Lieber severed his association with Tuomey over perceived charges of plagiarism and turned his attention toward promoting (using the pen name “Metallicus”) a new survey of South Carolina. Renewed interest in mining and internal improvements prompted the General Assembly in December 1855 to issue a resolution authorizing a four-year study and electing Lieber “Geological, Mineralogical and Agricultural Surveyor” of the state. Four annual reports were published between 1857 and 1860 before appropriations were discontinued by the legislature. These reports, each titled Report on the Survey of South Carolina, were marked by his German scientific style of writing on theoretical applications of geologic studies and detailed mine examinations. Lieber focused his investigations on mining areas in the upstate. However, the state-sponsored survey failed to meet the legislative intent in relation to internal improvements as the mining industry of upstate South Carolina remained moribund. Lieber’s reports were unique among antebellum state geological surveys and represent a style not favored by other American geologists of the period.

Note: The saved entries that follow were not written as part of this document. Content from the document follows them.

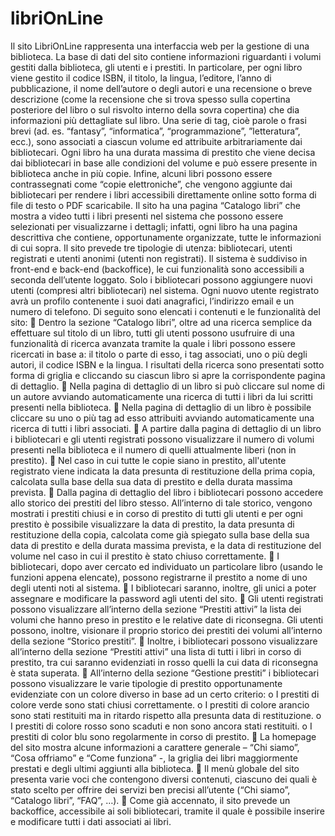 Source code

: # libriOnLine
Il sito LibriOnLine rappresenta una interfaccia web per la gestione di una biblioteca.
La base di dati del sito contiene informazioni riguardanti i volumi gestiti dalla biblioteca, gli utenti e i prestiti. In particolare, per ogni libro viene gestito il codice ISBN, il titolo, la lingua, l’editore, l’anno di pubblicazione, il nome dell’autore o degli autori e una recensione o breve descrizione (come la recensione che si trova spesso sulla copertina posteriore del libro o sul risvolto interno della sovra copertina) che dia informazioni più dettagliate sul libro. Una serie di tag, cioè parole o frasi brevi (ad. es. “fantasy”, “informatica”, “programmazione”, ”letteratura”, ecc.), sono associati a ciascun volume ed attribuite arbitrariamente dai bibliotecari. Ogni libro ha una durata massima di prestito che viene decisa dai bibliotecari in base alle condizioni del volume e può essere presente in biblioteca anche in più copie. Infine, alcuni libri possono essere contrassegnati come “copie elettroniche”, che vengono aggiunte dai bibliotecari per rendere i libri accessibili direttamente online sotto forma di file di testo o PDF scaricabile. Il sito ha una pagina “Catalogo libri” che mostra a video tutti i libri presenti nel sistema che possono essere selezionati per visualizzarne i dettagli; infatti, ogni libro ha una pagina descrittiva che contiene, opportunamente organizzate, tutte le informazioni di cui sopra.
Il sito prevede tre tipologie di utenza: bibliotecari, utenti registrati e utenti anonimi (utenti non registrati).
Il sistema è suddiviso in front-end e back-end (backoffice), le cui funzionalità sono accessibili a seconda dell’utente loggato.
Solo i bibliotecari possono aggiungere nuovi utenti (compresi altri bibliotecari) nel sistema.
Ogni nuovo utente registrato avrà un profilo contenente i suoi dati anagrafici, l’indirizzo email e un numero di telefono.
Di seguito sono elencati i contenuti e le funzionalità del sito:
 Dentro la sezione “Catalogo libri”, oltre ad una ricerca semplice da effettuare sul titolo di un libro, tutti gli utenti possono usufruire di una funzionalità di ricerca avanzata tramite la quale i libri possono essere ricercati in base a: il titolo o parte di esso, i tag associati, uno o più degli autori, il codice ISBN e la lingua. I risultati della ricerca sono presentati sotto forma di griglia e cliccando su ciascun libro si apre la corrispondente pagina di dettaglio.
 Nella pagina di dettaglio di un libro si può cliccare sul nome di un autore avviando automaticamente una ricerca di tutti i libri da lui scritti presenti nella biblioteca.
 Nella pagina di dettaglio di un libro è possibile cliccare su uno o più tag ad esso attribuiti avviando automaticamente una ricerca di tutti i libri associati.
 A partire dalla pagina di dettaglio di un libro i bibliotecari e gli utenti registrati possono visualizzare il numero di volumi presenti nella biblioteca e il numero di quelli attualmente liberi (non in prestito).
 Nel caso in cui tutte le copie siano in prestito, all'utente registrato viene indicata la data presunta di restituzione della prima copia, calcolata sulla base della sua data di prestito e della durata massima prevista.
 Dalla pagina di dettaglio del libro i bibliotecari possono accedere allo storico dei prestiti del libro stesso. All’interno di tale storico, vengono mostrati i prestiti chiusi e in corso di prestito di tutti gli
utenti e per ogni prestito è possibile visualizzare la data di prestito, la data presunta di restituzione della copia, calcolata come già spiegato sulla base della sua data di prestito e della durata massima prevista, e la data di restituzione del volume nel caso in cui il prestito è stato chiuso correttamente.
 I bibliotecari, dopo aver cercato ed individuato un particolare libro (usando le funzioni appena elencate), possono registrarne il prestito a nome di uno degli utenti noti al sistema.
 I bibliotecari saranno, inoltre, gli unici a poter assegnare e modificare la password agli utenti del sito.
 Gli utenti registrati possono visualizzare all’interno della sezione “Prestiti attivi” la lista dei volumi che hanno preso in prestito e le relative date di riconsegna. Gli utenti possono, inoltre, visionare il proprio storico dei prestiti dei volumi all’interno della sezione “Storico prestiti”.
 Inoltre, i bibliotecari possono visualizzare all’interno della sezione “Prestiti attivi” una lista di tutti i libri in corso di prestito, tra cui saranno evidenziati in rosso quelli la cui data di riconsegna è stata superata.
 All’interno della sezione “Gestione prestiti” i bibliotecari possono visualizzare le varie tipologie di prestito opportunamente evidenziate con un colore diverso in base ad un certo criterio:
o I prestiti di colore verde sono stati chiusi correttamente.
o I prestiti di colore arancio sono stati restituiti ma in ritardo rispetto alla presunta data di restituzione.
o I prestiti di colore rosso sono scaduti e non sono ancora stati restituiti.
o I prestiti di color blu sono regolarmente in corso di prestito.
 La homepage del sito mostra alcune informazioni a carattere generale – “Chi siamo”, “Cosa offriamo” e “Come funziona” -, la griglia dei libri maggiormente prestati e degli ultimi aggiunti alla biblioteca.
 Il menù globale del sito presenta varie voci che contengono diversi contenuti, ciascuno dei quali è stato scelto per offrire dei servizi ben precisi all’utente (“Chi siamo”, “Catalogo libri”, “FAQ”, …).
 Come già accennato, il sito prevede un backoffice, accessibile ai soli bibliotecari, tramite il quale è possibile inserire e modificare tutti i dati associati ai libri.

As detailed by the historian James O. Breeden, Lieber struggled to meet his father’s expectations academically, professionally, and by 1860 politically. Lieber proved his independence by siding with the Confederacy while his brothers and father served the Union. Soon after receiving his commission as a private, Lieber was mortally wounded during the Confederate retreat at the Battle of Williamsburg, Virginia, and he died on May 27, 1862. He was buried in Richmond.

Breeden, James O. “Oscar Lieber: Southern Scientist, Southern Patriot.” Civil War History 36 (September 1990): 226–49.

Millbrooke, Anne. “South Carolina State Geological Surveys of the Nineteenth Century.” In The Geological Sciences in the Antebellum South, edited by James X. Corgan. University: University of Alabama Press, 1982.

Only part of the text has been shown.